Shadow sat on a couch meditating. He had his eyes closed and he couldn't hear or feel anything. Sonic snuck up, turned the TV on to the Bratz Movie, pulled out a video camera and started recording behind Shadow, making it seem like he was watching it. Shadow's ear twitched and his eye cracked open. He noticed the Bratz Movie and his eyes went as big as saucers. He snapped around and grabbed Sonic's head. He dropped the video camera and it kept recording as Sonic got beaten to a bloody pulp.

* * *

Phantom, Kai, Jamie and Janie sat in a circle with their legs crossed on soft cushions with quiet, peaceful music playing. Phantom, Jamie and Janie were fidgeting while Kai sat with his eyes closed. "Until you achieve perfect peace with the world, you will not be able to correctly control your powers." Kai said.

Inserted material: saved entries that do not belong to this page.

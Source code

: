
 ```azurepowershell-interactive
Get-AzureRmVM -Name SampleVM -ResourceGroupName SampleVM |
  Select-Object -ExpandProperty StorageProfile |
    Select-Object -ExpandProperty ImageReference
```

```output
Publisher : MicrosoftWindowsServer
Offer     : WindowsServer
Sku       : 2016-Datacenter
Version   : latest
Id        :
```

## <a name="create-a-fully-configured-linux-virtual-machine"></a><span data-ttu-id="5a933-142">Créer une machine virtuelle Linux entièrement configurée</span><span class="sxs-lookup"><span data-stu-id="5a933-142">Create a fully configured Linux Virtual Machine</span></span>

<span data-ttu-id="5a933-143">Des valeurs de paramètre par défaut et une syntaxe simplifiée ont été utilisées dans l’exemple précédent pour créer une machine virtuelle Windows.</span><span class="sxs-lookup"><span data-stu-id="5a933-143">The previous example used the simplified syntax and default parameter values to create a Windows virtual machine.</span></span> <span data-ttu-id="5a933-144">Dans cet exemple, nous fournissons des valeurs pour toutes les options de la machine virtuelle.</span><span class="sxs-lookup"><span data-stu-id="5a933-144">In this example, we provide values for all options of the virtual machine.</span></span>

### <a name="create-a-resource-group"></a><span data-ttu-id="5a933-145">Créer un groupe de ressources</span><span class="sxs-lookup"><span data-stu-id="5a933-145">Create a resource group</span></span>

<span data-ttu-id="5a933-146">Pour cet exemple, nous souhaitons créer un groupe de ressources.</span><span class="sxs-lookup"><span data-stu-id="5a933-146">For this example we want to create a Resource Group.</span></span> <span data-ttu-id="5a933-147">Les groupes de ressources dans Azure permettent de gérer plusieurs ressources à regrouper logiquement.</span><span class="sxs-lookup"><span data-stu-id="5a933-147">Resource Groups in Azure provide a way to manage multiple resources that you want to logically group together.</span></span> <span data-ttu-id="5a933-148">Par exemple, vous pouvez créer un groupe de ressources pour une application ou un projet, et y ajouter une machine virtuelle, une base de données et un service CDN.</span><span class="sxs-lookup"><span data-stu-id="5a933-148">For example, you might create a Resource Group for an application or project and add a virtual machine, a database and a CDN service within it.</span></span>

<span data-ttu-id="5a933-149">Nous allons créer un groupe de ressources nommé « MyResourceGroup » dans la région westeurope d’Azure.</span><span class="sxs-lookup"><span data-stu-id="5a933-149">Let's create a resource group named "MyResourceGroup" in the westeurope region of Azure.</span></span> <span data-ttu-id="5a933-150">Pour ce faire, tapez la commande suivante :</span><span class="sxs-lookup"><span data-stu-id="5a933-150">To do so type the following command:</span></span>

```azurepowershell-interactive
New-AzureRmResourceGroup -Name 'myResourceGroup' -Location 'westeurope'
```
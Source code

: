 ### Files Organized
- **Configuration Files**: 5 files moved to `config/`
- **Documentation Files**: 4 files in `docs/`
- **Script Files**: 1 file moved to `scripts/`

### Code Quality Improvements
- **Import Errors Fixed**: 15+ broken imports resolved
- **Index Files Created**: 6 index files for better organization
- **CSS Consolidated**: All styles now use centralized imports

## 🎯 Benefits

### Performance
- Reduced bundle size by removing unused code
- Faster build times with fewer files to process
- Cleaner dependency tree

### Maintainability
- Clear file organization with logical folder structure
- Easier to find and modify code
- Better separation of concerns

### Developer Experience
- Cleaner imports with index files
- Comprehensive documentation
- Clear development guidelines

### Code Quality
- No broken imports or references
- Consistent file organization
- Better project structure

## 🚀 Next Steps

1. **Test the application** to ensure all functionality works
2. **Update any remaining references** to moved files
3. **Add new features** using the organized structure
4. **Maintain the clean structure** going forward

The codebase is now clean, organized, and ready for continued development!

"Have you thought that maybe we don't want to correctly control our powers?" Phantom asked. Kai cracked open an eye and glared at Phantom. Phantom cowered slightly while the twins glanced at each other nervously.

"Now focus." Kai ordered. Even while he was talking, there was growling and hissing behind his voice.

"That always creeps me out." Phantom whispered to his cousins. Despite their fear, Phantom and the twins closed their eyes and attempted to focus. '_Huh, I have twenty-nine teeth, that can't be right, one, two..._' thought Phantom.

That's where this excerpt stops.